Threading (was: bipartite modular multiplication)

Thu Apr 30 13:27:50 CEST 2009

On Wed, 29 Apr 2009, Niels Möller wrote:

> When
> getting into the divide-and-conquer range, that seems harder (and
> I think threading at this level is not going to get into gmp).

Just out of curiosity, I looked at what happens when one tries some 
trivial threading inside gmp, for a regular multiplication (so completely 
unrelated to this discussion, actually). In mul_fft.c:

@@ -956,9 +967,17 @@
                  nl, ml, pl2, pl3, k2));

    ASSERT_ALWAYS(pl3 <= pl);
-  mpn_mul_fft (op, pl3, n, nl, m, ml, k3);     /* mu */
    pad_op = __GMP_ALLOCATE_FUNC_LIMBS (pl2);
+#pragma omp parallel
+{
+#pragma omp sections
+{
+#pragma omp section
+  mpn_mul_fft (op, pl3, n, nl, m, ml, k3);     /* mu */
+#pragma omp section
    mpn_mul_fft (pad_op, pl2, n, nl, m, ml, k2); /* lambda */
+}
+}
    cc = mpn_sub_n (pad_op, pad_op, op, pl2);    /* lambda - low(mu) */
    /* 0 <= cc <= 1 */
    l = pl3 - pl2; /* l = pl2 / 2 since pl3 = 3/2 * pl2 */

I am definitely not an openmp expert and I am not familiar with any MPN 
code, I hope I still wrote something correct (it passes the testsuite, but 
the testsuite was not written with this kind of abuse in mind).

Notice how discrete the pragmas are. When they are ignored (normal mode), 
the code is the same as the current one. If I now compile gmp with 
-fopenmp, the runtime of a multiplication between integers of 10^6 limbs 
is reduced by 20 to 30% when I enable a second thread.

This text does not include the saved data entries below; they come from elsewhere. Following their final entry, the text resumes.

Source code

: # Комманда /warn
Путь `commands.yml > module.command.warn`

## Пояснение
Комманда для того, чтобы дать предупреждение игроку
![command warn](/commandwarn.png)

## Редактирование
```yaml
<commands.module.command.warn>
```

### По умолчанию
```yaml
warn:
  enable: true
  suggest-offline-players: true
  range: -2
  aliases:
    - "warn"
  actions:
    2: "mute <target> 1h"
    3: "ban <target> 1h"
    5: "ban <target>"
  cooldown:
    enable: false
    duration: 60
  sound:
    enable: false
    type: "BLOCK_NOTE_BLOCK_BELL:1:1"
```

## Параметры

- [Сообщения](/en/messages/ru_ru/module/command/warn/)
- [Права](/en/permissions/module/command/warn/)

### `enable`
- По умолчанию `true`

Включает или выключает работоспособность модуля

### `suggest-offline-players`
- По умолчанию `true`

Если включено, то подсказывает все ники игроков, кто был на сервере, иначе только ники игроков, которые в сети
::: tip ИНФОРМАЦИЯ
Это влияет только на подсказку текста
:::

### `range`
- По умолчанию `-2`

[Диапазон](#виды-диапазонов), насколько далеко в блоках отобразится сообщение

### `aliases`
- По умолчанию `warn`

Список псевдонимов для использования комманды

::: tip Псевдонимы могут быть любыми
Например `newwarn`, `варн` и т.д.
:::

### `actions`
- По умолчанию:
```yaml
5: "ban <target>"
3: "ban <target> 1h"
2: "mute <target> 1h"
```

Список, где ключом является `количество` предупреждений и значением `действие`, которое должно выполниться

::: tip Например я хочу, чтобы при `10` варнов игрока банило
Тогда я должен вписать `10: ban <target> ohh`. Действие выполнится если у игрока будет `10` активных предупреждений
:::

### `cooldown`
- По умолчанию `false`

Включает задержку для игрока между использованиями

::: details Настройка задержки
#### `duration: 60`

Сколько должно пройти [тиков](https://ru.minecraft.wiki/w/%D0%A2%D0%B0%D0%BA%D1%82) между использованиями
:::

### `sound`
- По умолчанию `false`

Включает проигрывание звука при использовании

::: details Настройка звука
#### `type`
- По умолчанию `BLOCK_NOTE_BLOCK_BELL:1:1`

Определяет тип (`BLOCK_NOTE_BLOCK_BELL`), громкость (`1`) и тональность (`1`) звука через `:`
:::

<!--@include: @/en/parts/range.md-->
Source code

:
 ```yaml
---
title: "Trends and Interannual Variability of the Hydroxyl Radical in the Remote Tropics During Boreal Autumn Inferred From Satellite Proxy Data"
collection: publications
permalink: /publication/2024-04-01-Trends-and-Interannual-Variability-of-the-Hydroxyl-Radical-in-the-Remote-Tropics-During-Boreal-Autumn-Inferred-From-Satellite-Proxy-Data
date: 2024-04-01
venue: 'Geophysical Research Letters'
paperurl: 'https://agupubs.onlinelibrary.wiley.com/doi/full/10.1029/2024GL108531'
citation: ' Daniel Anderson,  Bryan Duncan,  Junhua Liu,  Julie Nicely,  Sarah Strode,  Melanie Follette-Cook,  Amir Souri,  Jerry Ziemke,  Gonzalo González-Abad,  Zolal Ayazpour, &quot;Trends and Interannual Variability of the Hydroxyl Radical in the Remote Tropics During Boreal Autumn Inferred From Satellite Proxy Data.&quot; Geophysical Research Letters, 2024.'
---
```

There are other places (in fft, in toom, but also in higher levels like 
mpq) where similar things are possible, but with just a dual-core laptop 
it did not make sense to push too far. The FFT code is only used for large 
numbers, but in other places it would make sense to only allow parallelism 
above some threshold, like (untested):
#pragma omp parallel if(nl>5000)

Now this was just a quick experiment for myself, to check my understanding 
of openmp and gmp, I am in no way implying that the choice to concentrate 
gmp on a single-threaded implementation is wrong, as it indeed seems 
better to do several multiplications in parallel rather than parallelize 
the implementation of a single multiplication.

-- 
Marc Glisse